JSC Bta Bank v Roman Vladimirovich Solodchenko and Others

JurisdictionEngland & Wales
JudgeMR JUSTICE BRIGGS
Judgment Date27 June 2011
Neutral Citation[2011] EWHC 2908 (Ch)
CourtChancery Division
Docket NumberCase No: IHC 70/11
Date27 June 2011
Between:
JSC Bta Bank
Claimant/Applicant
and
Roman Vladimirovich Solodchenko and Others
Defendants

[2011] EWHC 2908 (Ch)

Before:

Mr Justice Briggs

Case No: IHC 70/11

IN THE HIGH COURT OF JUSTICE

CHANCERY DIVISION

Royal Courts of Justice

Strand, London, WC2A 2LL

MR S SMITH QC and Ms E Gillett (instructed by Hogan Lovells) appeared on behalf of the Claimant/Applicant

MR I SMITH (instructed by Clyde & Co) appeared on behalf of Mr Shalabayev

MR JUSTICE BRIGGS
1

I must now consider the sentence to be imposed on Mr Shalabayev in his absence for the contempts which I found that he had committed in my judgment on 17 May last.
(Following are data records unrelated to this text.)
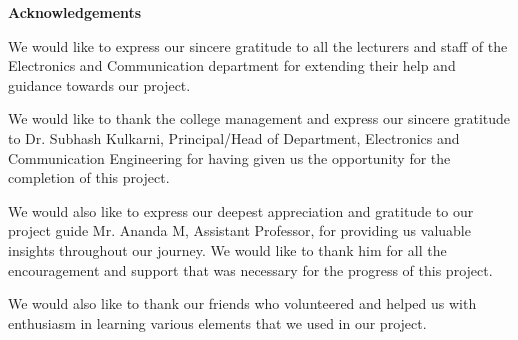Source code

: \begin{center}
\thispagestyle{empty}
\LARGE{\textbf{Acknowledgements}}\\[1cm]
\end{center}
\linespread{1.13}

We would like to express our sincere gratitude to all the lecturers and staff of the Electronics and Communication department for extending their help and guidance towards our project.
\newline

We would like to thank the college management and express our sincere gratitude to Dr. Subhash Kulkarni, Principal/Head of Department, Electronics and Communication Engineering for having given us the opportunity for the completion of this project.
\newline

We would also like to express our deepest appreciation and gratitude to our project guide Mr. Ananda M, Assistant Professor, for providing us valuable insights throughout our journey. We would like to thank him for all the encouragement and support that was necessary for the progress of this project.
\newline

We would also like to thank our friends who volunteered and helped us with enthusiasm in learning various elements that we used in our project.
It will be recalled that Mr Shalabayev was served with a freezing order on I think 5 November last. It contained detailed provisions in paragraphs 9, 10 and 11 for the provision of information. Paragraph 9 was provision of information about his assets. In paragraph 6, his assets were described as including:

"…all his assets, whether or not they are in his own name or whether or not they are solely or jointly owned, and whether the respondent is interested in them legally or beneficially or otherwise. For the purpose of this order, the respondent's assets include any asset which he had power, directly or indirectly, to dispose of or to deal with as if it were his/its own. The respondent is to be regarded as having such power if the third party holds or controls the asset in accordance with his/its direct or indirect instructions."

2

Paragraph 10 was for the provision of answers to questions set out in schedule D to the freezing order, which required Mr Shalabayev to give a detailed explanation of the movement of moneys which the bank claimed represented the proceeds of assets misapplied by other defendants in the proceedings.

3

Paragraph 11 required the information to be verified by affidavit.

4

There were time limits of seven working days under paragraphs 9 and 10, and a 10 working days after service provision in relation to the affidavit.

5

In paragraph 15 of my judgment on 17 May, I found that the contempt was proved beyond reasonable doubt. I said:

"The evidence clearly demonstrates both personal service of the freezing order endorsed with the appropriate penal notice, together with a covering letter warning of the consequences of breach, and proves the complete failure by Mr Shalabayev, without explanation or excuse, to provide the disclosure ordered, either in time or at all. The contempt is both serious and continuing. It is particularly serious because, on the evidence before the court, Mr Shalabayev played a central role in the concealment of the proceeds of the realisation of the bank's assets and may be supposed to be likely to have disclosable information of the highest value to the bank in tracing its property."

6

That conclusion, namely as to the vital nature of the information which Mr Shalabayev should have provided pursuant to the freezing order, arises in particular from the fact that Mr Shalabayev was one of four holders of a power of attorney in relation to a number of offshore corporations, most of them in the BVI, one of them in the Seychelles, which the claimants claim have been used to launder its assets. The upper limit in the freezing order is some £200 million.

7

Some of the documents which have been obtained by the claimants, in part from searching emails coming to and from Mr Shalabayev, pursuant to an earlier order of the court, in part from the execution of an Anton Pillar order, and in part from the Land Registry, show Mr Shalabayev as being described as the ultimate beneficial owner of some of those offshore companies, whether or not that is true. They also show him giving instructions and taking a part in the administration of those companies' ostensible assets, which suggests that the plaintiffs need the valuable information to find out what has become of their property, not merely pursuant to compliance by Mr Shalabayev with paragraph 10 of the freezing order in answering the questions raised, but also by providing information as to the whereabouts of his assets, bearing in mind the great breadth of the definition of his assets in paragraph 6 of the order which I have summarised.

8

Since my finding of contempt has been communicated to Mr Shalabayev, he has on two subsequent occasions, including this morning, sought to seek an adjournment of the sentencing hearing, without success today but with the obtaining of a seven day adjournment when he made a similar application last week. He is quite plainly aware both of the freezing order, of which there is evidence of personal service, and indeed of the judgment that he is in contempt, although it appears from the instructions which his counsel Mr Ian Smith described as having been given to him this morning that he does not even now appear to accept that he is in contempt in relation to the order.